Texte écrit pour le concours organisé par le club restaurant libertin Le Secret ; retrouvez les textes lauréats sur le site de l'établissement

Cela fait deux heures que G a quitté son bureau, mais lui, si casanier d’ordinaire, n’a pas enfourché son vélo pour retrouver son doux foyer. Bien que le confinement soit terminé depuis un moment, il ne s’est pas encore hasardé à l’une de ses activités favorites avant tout ça : flâner dans Paris. Il adore marcher sans but dans les rues et ruelles de la capitale, profiter des lumières, de l’ambiance induite par les gens s’abreuvant aux terrasses, qu’il pleuve ou qu’il gèle. Ce soir, il s’est décidé à prendre ce temps pour lui et de le savourer, créer un sas de décompression entre sa journée de travail qui fut harassante et sa soirée en elle-même qui, si tout se passe bien, va être longue.

Flâner, oui, néanmoins en maniaque de l’organisation, G avait planifié dans le moindre détail ce qui devait arriver avant de retrouver N et C-M devant le restaurant qu’il avait choisi. Il leur avait donné rendez-vous à 20 h pétantes dans la ruelle coincée entre Rivoli et François Miron. Comptant sur l’exactitude de sa femme et de son amireuse, il avait prévu d’avoir 5 minutes de retard, pour qu’elles se rencontrent, par surprise. Qui ne serait pas la dernière. Ce soir, il avait concocté en catimini des retrouvailles au Secret.

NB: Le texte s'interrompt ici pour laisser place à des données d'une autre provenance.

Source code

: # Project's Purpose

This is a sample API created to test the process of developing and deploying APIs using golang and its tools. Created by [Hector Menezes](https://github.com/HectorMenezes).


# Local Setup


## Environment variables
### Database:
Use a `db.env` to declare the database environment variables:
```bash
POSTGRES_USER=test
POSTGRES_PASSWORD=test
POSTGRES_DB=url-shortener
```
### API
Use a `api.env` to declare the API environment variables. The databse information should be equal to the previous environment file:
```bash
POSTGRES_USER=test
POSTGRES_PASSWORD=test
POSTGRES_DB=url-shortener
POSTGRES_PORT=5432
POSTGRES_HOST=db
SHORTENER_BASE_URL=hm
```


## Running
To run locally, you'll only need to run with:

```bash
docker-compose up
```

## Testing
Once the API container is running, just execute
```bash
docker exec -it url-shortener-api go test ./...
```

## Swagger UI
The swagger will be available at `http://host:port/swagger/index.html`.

Il n’avait pas fallu attendre plus longtemps que le passage de la porte de l’établissement ; N, sa tendre moitié, tout en se délestant de son manteau, lance son attaque. « Tu aurais pu nous prévenir, tu m’avais parlé d’une soirée retrouvailles, pour une surprise, tu t’es bien foutu de nos gueules ! ». G escomptait ce type de réaction de la part de sa bien-aimée, tout comme il prévoyait l’expression mi-figue mi-raisin dessinée sur le visage de C-M ; oui, il leur avait joué un tour, et la soirée ne faisait que commencer. Il leur avait présenté ce diner en éludant les détails, sans pour autant garder secret le lieu du rendez-vous. Il espérait ainsi que chacune se fasse une idée, pleine de concupiscence tant qu’à faire, de ce qui pourrait arriver. Il les observait, dans le cadre pourpré, et il était assez fier de son effet.

L’ambiance est mal partie pour ces trois là, songeait l’ouvreuse, il va passer un sale quart d’heure et se la mettre sur l’oreille. Pourtant, G arborait son sourire, celui qui lui vient naturellement, et qui lui vaut de nombreux compliments. Ce qui avait l’air d’agacer encore plus les deux femmes, prêtes à se liguer contre lui. Car malgré cette entame mouvementée, il savait qu’elles voulaient faire connaissance, qu’elles s’apprécient l’une et l’autre. Il prévoyait des retrouvailles, il y aurait des retrouvailles, le but de les faire se rencontrer devant un club libertin n’était qu’une partie de son plan.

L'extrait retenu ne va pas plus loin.